8. In caso di conferimento di immobili e di diritti reali sugli stessi nei trust ovvero di loro destinazione ai fondi speciali di cui al comma 3 dell'articolo 1, i comuni possono stabilire, senza nuovi o maggiori oneri per la finanza pubblica, aliquote ridotte, franchigie o esenzioni ai fini dell'imposta municipale propria per i soggetti passivi di cui all'articolo 9, comma 1, del decreto legislativo 14 marzo 2011, n. 23.

9. Alle erogazioni liberali, alle donazioni e agli altri atti a titolo gratuito effettuati dai privati nei confronti di trust ovvero dei fondi speciali di cui al comma 3 dell'articolo 1 si applicano le agevolazioni di cui all'articolo 14, comma 1, del decreto-legge 14 marzo 2005, n. 35, convertito, con modificazioni, dalla legge 14 maggio 2005, n. 80, e i limiti ivi indicati sono elevati, rispettivamente, al 20 per cento del reddito complessivo dichiarato e a 100.000 euro.

10. Le agevolazioni di cui ai commi 1, 4, 6 e 7 si applicano a decorrere dal 1° gennaio 2017; le agevolazioni di cui al comma 9 si applicano a decorrere dal periodo d'imposta 2016.
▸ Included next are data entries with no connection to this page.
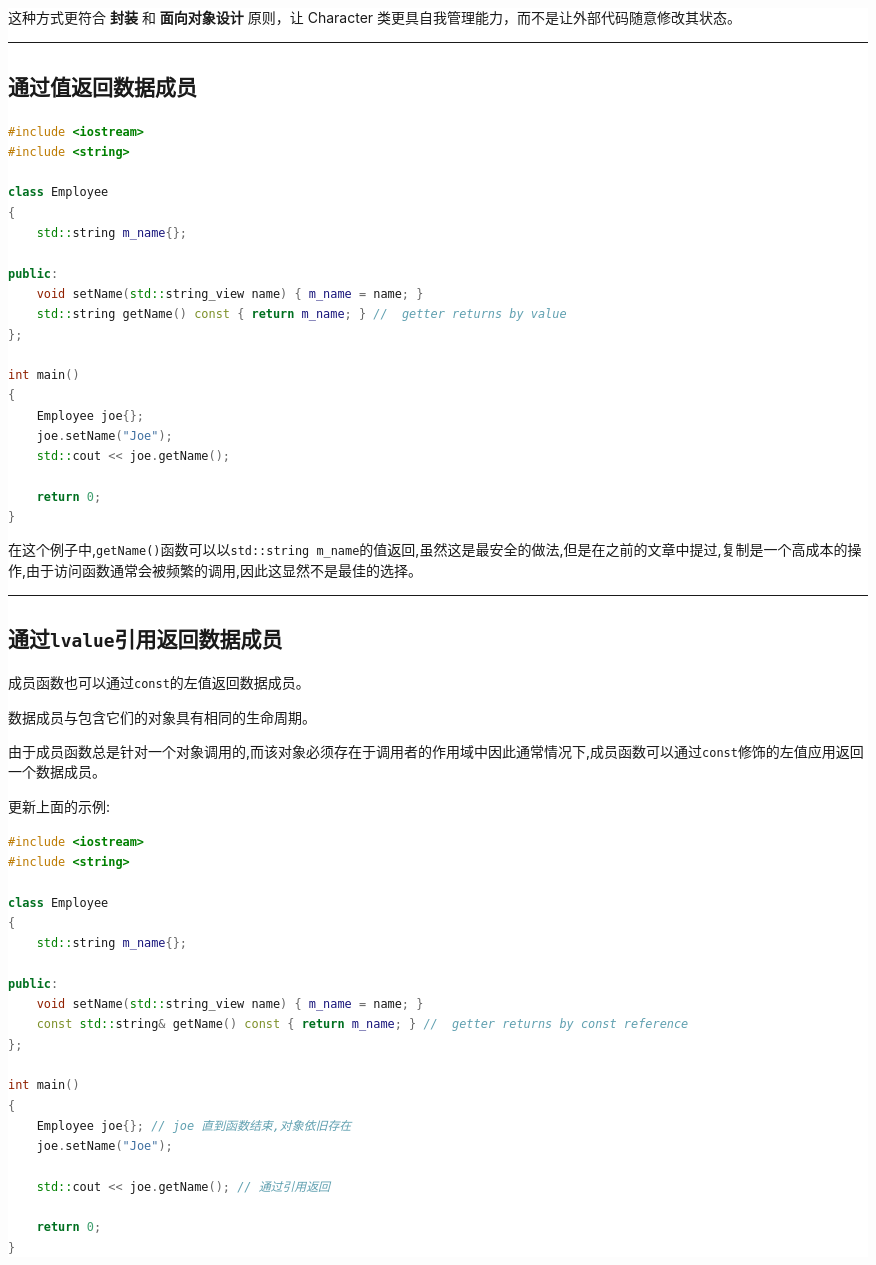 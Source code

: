 这种方式更符合 **封装** 和 **面向对象设计** 原则，让 Character 类更具自我管理能力，而不是让外部代码随意修改其状态。

---

## 通过值返回数据成员

```cpp
#include <iostream>
#include <string>

class Employee
{
	std::string m_name{};

public:
	void setName(std::string_view name) { m_name = name; }
	std::string getName() const { return m_name; } //  getter returns by value
};

int main()
{
	Employee joe{};
	joe.setName("Joe");
	std::cout << joe.getName();

	return 0;
}
```

在这个例子中,`getName()`函数可以以`std::string m_name`的值返回,虽然这是最安全的做法,但是在之前的文章中提过,复制是一个高成本的操作,由于访问函数通常会被频繁的调用,因此这显然不是最佳的选择。 

---

## 通过`lvalue`引用返回数据成员

成员函数也可以通过`const`的左值返回数据成员。

数据成员与包含它们的对象具有相同的生命周期。

由于成员函数总是针对一个对象调用的,而该对象必须存在于调用者的作用域中因此通常情况下,成员函数可以通过`const`修饰的左值应用返回一个数据成员。

更新上面的示例:

```cpp
#include <iostream>
#include <string>

class Employee
{
	std::string m_name{};

public:
	void setName(std::string_view name) { m_name = name; }
	const std::string& getName() const { return m_name; } //  getter returns by const reference
};

int main()
{
	Employee joe{}; // joe 直到函数结束,对象依旧存在
	joe.setName("Joe");

	std::cout << joe.getName(); // 通过引用返回

	return 0;
}
```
11. Con decreto del Ministro dell'economia e delle finanze, da emanare, di concerto con il Ministro del lavoro e delle politiche sociali, entro sessanta giorni dalla data di entrata in vigore della presente legge, sono definite le modalità di attuazione del presente articolo.

12. Alle minori entrate derivanti dai commi 1, 4, 6 e 7, valutate in 10 milioni di euro annui a decorrere dall'anno 2017, e dal comma 9, valutate in 6,258 milioni di euro per l'anno 2017 e in 3,650 milioni di euro annui a decorrere dall'anno 2018, si provvede ai sensi dell'articolo 9.
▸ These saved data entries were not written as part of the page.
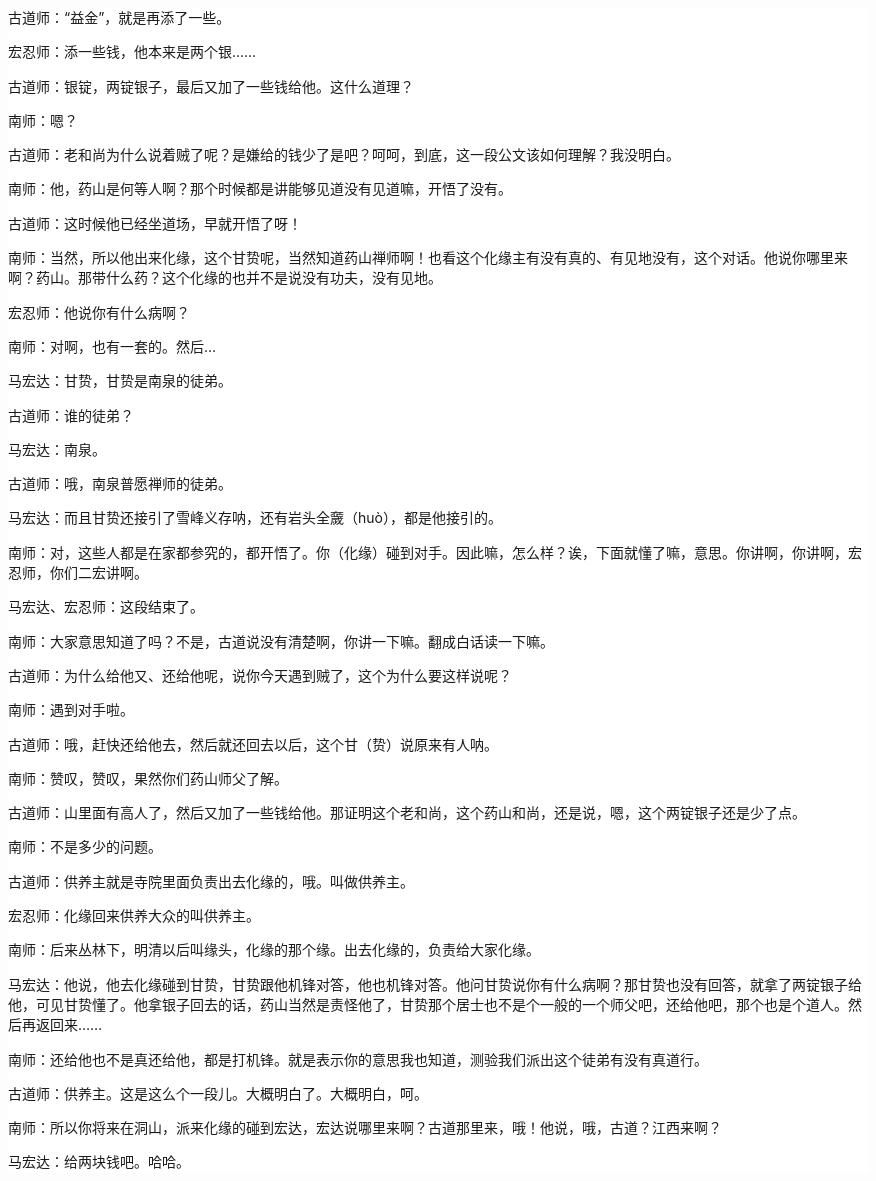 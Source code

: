 古道师：“益金”，就是再添了一些。

宏忍师：添一些钱，他本来是两个银……

古道师：银锭，两锭银子，最后又加了一些钱给他。这什么道理？

南师：嗯？

古道师：老和尚为什么说着贼了呢？是嫌给的钱少了是吧？呵呵，到底，这一段公文该如何理解？我没明白。

南师：他，药山是何等人啊？那个时候都是讲能够见道没有见道嘛，开悟了没有。

古道师：这时候他已经坐道场，早就开悟了呀！

南师：当然，所以他出来化缘，这个甘贽呢，当然知道药山禅师啊！也看这个化缘主有没有真的、有见地没有，这个对话。他说你哪里来啊？药山。那带什么药？这个化缘的也并不是说没有功夫，没有见地。

宏忍师：他说你有什么病啊？

南师：对啊，也有一套的。然后…

马宏达：甘贽，甘贽是南泉的徒弟。

古道师：谁的徒弟？

马宏达：南泉。

古道师：哦，南泉普愿禅师的徒弟。

马宏达：而且甘贽还接引了雪峰义存呐，还有岩头全奯（huò），都是他接引的。

南师：对，这些人都是在家都参究的，都开悟了。你（化缘）碰到对手。因此嘛，怎么样？诶，下面就懂了嘛，意思。你讲啊，你讲啊，宏忍师，你们二宏讲啊。

马宏达、宏忍师：这段结束了。

南师：大家意思知道了吗？不是，古道说没有清楚啊，你讲一下嘛。翻成白话读一下嘛。

古道师：为什么给他又、还给他呢，说你今天遇到贼了，这个为什么要这样说呢？

南师：遇到对手啦。

古道师：哦，赶快还给他去，然后就还回去以后，这个甘（贽）说原来有人呐。

南师：赞叹，赞叹，果然你们药山师父了解。

古道师：山里面有高人了，然后又加了一些钱给他。那证明这个老和尚，这个药山和尚，还是说，嗯，这个两锭银子还是少了点。

南师：不是多少的问题。

古道师：供养主就是寺院里面负责出去化缘的，哦。叫做供养主。

宏忍师：化缘回来供养大众的叫供养主。

南师：后来丛林下，明清以后叫缘头，化缘的那个缘。出去化缘的，负责给大家化缘。

马宏达：他说，他去化缘碰到甘贽，甘贽跟他机锋对答，他也机锋对答。他问甘贽说你有什么病啊？那甘贽也没有回答，就拿了两锭银子给他，可见甘贽懂了。他拿银子回去的话，药山当然是责怪他了，甘贽那个居士也不是个一般的一个师父吧，还给他吧，那个也是个道人。然后再返回来……

南师：还给他也不是真还给他，都是打机锋。就是表示你的意思我也知道，测验我们派出这个徒弟有没有真道行。

古道师：供养主。这是这么个一段儿。大概明白了。大概明白，呵。

南师：所以你将来在洞山，派来化缘的碰到宏达，宏达说哪里来啊？古道那里来，哦！他说，哦，古道？江西来啊？

马宏达：给两块钱吧。哈哈。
[25] La responsabilità che lega il guardiano al trust e al suo obiettivo non ne fanno un fiduciario del disponente ma bensì gli attribuisce la titolarità di poteri personali, fermo restando che egli potrebbe essere tenuto anche ad obbligazioni fiduciarie verso i beneficiari e quindi in quanto tale considerato un fiduciario. Con riferimento ad una recente ricostruzione della natura giuridica dei poteri del guardiano si veda A. Bove Jr., The Trust Protector – United States. A case of first impression, in Riv. Trusts e attività fiduciarie,2012.
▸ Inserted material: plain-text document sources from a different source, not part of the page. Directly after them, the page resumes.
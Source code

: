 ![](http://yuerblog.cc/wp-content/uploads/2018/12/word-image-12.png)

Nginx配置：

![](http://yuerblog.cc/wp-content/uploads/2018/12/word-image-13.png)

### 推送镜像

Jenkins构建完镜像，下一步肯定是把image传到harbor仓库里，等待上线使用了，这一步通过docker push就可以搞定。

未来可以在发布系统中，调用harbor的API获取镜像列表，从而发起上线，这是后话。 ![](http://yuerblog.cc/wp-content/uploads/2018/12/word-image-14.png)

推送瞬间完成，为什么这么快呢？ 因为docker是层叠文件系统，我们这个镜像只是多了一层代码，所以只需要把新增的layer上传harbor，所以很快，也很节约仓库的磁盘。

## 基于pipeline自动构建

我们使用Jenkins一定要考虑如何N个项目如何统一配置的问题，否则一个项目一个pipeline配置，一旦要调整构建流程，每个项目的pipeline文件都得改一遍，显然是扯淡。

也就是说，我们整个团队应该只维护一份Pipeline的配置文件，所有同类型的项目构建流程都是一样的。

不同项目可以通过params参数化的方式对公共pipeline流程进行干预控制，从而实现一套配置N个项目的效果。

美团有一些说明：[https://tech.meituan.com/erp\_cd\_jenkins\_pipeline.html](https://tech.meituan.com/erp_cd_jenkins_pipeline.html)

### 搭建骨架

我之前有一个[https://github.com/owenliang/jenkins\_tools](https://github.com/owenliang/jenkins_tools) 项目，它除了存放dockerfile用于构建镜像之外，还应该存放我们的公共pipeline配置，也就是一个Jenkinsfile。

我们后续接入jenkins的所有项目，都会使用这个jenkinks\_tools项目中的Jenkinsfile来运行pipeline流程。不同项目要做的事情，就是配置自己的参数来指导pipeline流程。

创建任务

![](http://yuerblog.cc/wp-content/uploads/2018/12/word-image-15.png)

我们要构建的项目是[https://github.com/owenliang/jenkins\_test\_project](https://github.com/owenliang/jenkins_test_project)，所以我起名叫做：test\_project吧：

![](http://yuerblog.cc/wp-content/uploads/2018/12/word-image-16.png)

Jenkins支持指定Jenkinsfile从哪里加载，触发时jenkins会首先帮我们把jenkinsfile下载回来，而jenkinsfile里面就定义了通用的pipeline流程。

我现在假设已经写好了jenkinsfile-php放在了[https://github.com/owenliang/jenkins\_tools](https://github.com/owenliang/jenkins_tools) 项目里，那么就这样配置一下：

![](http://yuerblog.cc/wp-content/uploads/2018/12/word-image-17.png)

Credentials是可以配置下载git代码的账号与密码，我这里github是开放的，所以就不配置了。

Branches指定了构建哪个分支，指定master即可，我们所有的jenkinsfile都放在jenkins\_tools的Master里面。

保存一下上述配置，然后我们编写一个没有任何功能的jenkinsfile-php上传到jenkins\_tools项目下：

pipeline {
[26] La distinzione  qualitativa tra  interesse  meritevole di tutela e  interesse lecito,  con riguardo, nello specifico alla funzione economico-sociale del negozio è stata del resto da tempo evidenziata dalla dottrina (cfr. sul punto GAZZONI, “Atipicità del contratto, giuridicità del vincolo e funzionalizzazione degli interessi” in Riv. Dir. Civ. 1978 I 62 e ss., dove si afferma quanto segue: “Il giudizio condotto in sede di analisi circa la meritevolezza dell’interesse appare qualitativamente diverso rispetto a quello di liceità. Mentre quest’ultimo ha la funzione di salvaguardare l’ordinamento giuridico dalla presenza di accordi impegnativi i cui contenuti siano in contrasto con i propri canoni regolamentari, al fine di evitare una evidente contraddizione […] l’altro giudizio (quello di meritevolezza) ha diversa portata non incentrandosi nella difesa dei principi fondamentali dell’ordinamento, ma piuttosto nella valutazione dell’idoneità dello strumento elaborato dai privati ad assurgere a modello giuridico di regolamentazione degli interessi, vista l’assenza di una preventiva opera di tipizzazione legislativa, intesa come mera predisposizione di una certa serie (più o meno variabile) di schemi. Ciò si risolve […] nella conformità dell’atto (ancora) ad una serie di norme imperative in senso stretto, di carattere, per così dire, regolamentare, ma piuttosto nella conformità a tutte quelle norme inderogabili di carattere, per così dire, procedimentale e formale, che attengono al riconoscimento dello strumento pattizio come strumento giuridico.

[27] Cfr. ancora Gazzoni Op. cit. nota 23.